# [TASK PROMPT]
Each line that contains the string "practice" counts once; report how many such lines appear in the data, as a number only.

Source texts of formatted documents
-- Opening Marker --

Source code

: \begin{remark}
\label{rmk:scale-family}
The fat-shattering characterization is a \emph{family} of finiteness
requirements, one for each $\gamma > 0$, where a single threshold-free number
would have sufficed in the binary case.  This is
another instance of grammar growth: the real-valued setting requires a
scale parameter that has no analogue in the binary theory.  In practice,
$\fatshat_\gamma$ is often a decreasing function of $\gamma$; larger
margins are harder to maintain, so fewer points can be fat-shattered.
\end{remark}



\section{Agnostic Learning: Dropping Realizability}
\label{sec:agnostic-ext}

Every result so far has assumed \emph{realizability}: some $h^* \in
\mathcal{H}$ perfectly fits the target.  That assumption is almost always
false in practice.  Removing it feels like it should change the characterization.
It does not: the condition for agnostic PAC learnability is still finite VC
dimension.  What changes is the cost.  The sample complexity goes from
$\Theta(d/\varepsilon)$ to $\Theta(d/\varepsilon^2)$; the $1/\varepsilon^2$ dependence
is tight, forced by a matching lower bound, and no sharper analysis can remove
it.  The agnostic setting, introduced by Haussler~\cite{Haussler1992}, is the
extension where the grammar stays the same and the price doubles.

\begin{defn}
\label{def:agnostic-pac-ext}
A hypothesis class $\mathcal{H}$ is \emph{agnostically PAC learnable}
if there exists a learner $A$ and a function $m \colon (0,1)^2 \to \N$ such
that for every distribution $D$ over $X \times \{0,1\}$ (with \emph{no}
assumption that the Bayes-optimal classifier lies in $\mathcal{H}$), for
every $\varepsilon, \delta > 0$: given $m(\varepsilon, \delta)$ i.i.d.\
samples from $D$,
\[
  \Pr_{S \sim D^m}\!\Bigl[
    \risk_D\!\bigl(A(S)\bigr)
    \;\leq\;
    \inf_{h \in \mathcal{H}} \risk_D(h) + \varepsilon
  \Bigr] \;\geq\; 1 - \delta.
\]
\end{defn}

-- Closing Marker --
-- Opening Marker --

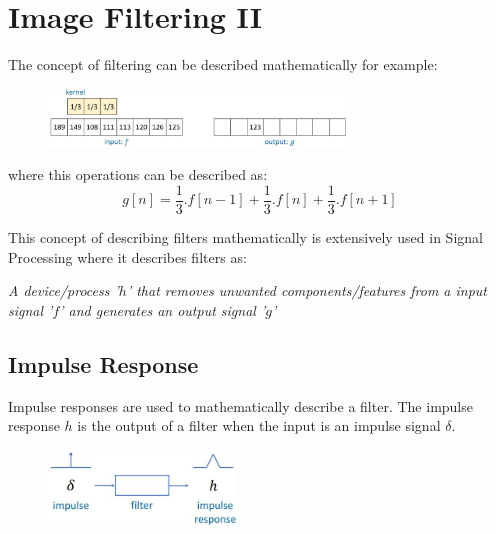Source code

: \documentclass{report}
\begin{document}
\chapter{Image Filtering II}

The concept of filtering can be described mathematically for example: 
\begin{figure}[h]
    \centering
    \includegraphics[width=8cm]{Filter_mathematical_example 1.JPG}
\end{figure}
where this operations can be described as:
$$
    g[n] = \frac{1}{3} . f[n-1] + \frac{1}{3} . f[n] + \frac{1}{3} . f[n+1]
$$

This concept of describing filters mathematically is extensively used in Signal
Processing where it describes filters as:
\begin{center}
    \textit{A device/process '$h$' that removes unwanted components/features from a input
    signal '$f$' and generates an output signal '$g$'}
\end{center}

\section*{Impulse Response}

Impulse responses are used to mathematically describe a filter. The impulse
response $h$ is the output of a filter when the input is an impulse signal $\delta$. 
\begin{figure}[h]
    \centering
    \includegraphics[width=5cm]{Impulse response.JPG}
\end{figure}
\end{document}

-- Closing Marker --

# [SOLUTION TO THIS EXERCISE]
2